So, I have been told that for every $x\in\mathbb{N}$, $\ln{x}$ is irrational by using the fact that $e$ is transcendental number.
But, how to prove that $\log_{2}{3}$ is irrational number? My idea is to rewrite the form
$$\log_2 3 = \frac{\ln 3}{\ln 2}$$
But, if both $x, y$ irrational, it isn't necessary that $\frac x y$ irrational. Please, help me!
Suppose $\log_2 3 = \dfrac m n$ for some $m,n\in\{1,2,3,\ldots\}.$
Then $2^{m/n} = 3.$
Therefore $2^m = 3^n.$
Therefore an even number equals an odd number.

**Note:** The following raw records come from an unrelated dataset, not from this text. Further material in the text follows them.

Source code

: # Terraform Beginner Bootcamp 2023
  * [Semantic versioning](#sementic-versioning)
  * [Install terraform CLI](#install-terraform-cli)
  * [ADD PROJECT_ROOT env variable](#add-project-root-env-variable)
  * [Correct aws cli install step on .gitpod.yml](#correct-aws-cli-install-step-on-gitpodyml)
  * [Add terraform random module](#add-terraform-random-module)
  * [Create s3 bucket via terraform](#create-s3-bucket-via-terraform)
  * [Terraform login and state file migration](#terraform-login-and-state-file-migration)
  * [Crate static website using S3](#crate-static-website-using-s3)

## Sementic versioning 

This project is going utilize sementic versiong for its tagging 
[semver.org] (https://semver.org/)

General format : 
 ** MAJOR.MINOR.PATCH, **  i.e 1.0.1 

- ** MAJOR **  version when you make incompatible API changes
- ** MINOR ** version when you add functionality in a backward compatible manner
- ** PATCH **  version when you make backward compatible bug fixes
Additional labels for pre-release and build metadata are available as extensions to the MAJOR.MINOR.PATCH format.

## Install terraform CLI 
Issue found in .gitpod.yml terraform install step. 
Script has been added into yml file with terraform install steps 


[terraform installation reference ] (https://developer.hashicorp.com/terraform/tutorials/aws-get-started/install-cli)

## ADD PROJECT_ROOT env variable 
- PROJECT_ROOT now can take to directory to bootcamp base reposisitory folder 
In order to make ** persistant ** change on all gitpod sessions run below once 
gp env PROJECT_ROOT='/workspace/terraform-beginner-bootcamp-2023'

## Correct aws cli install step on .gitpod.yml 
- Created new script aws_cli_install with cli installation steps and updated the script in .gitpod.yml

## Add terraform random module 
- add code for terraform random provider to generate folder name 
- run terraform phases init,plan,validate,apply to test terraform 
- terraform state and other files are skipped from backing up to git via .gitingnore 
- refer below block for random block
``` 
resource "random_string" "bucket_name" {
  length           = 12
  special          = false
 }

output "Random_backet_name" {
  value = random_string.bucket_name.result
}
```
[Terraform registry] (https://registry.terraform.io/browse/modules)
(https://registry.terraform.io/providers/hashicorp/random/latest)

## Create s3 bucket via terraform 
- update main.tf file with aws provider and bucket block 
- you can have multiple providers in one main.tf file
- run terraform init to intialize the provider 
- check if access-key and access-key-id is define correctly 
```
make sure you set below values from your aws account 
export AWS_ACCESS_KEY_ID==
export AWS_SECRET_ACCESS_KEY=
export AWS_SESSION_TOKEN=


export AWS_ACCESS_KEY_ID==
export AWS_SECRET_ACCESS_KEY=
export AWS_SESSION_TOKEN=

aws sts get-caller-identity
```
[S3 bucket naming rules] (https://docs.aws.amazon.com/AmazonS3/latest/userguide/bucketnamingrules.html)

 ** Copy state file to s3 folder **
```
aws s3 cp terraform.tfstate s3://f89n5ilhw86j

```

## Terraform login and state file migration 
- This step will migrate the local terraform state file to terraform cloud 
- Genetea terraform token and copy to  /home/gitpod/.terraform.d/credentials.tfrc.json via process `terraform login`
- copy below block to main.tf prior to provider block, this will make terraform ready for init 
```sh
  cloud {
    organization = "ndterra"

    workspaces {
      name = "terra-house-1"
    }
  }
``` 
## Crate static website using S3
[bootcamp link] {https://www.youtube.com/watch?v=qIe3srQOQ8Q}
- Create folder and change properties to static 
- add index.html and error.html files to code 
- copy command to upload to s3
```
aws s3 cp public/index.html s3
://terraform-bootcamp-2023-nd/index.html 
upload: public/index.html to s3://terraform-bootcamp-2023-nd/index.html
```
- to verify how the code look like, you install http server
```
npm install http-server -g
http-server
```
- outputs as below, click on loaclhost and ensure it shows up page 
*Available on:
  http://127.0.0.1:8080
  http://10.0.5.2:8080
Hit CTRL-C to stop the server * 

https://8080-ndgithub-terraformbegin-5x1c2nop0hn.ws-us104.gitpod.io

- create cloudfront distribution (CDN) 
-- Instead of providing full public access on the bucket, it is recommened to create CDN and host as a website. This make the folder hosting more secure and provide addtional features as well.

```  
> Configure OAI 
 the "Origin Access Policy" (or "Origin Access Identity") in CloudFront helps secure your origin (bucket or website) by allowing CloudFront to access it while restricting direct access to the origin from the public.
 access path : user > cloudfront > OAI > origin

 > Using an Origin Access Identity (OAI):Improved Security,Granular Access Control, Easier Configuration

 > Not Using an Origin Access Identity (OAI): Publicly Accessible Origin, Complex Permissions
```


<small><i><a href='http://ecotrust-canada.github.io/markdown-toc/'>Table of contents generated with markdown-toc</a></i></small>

More generally the logs of primes $\rm\,p_i\,$ are linearly independent over $\,\Bbb Q\,$ since if
$$\rm\ \: c_1 \log\,2 \, +\, c_2 \log\, 3\, + \cdots +\, c_n\log\,p_n =\ 0,\ \: c_i\in\mathbb Q\:,\: $$
then multiplying by a common denominator we can assume all $\rm\ c_i \in \mathbb Z,\:$ so, exponentiating $$\rm\: 2^{\,\large c_1} 3^{\,\large c_2}\cdots p_n^{\,\large c_n} = 1\ \Rightarrow\ c_i = 0\ \text{ for all }\rm\:i$$
OP is the special case $\rm\, n = 2\ $ since $\rm\,c = \log_2 3 = \log 3/\log 2\,\Rightarrow\, c\log 2 - \log 3 = 0$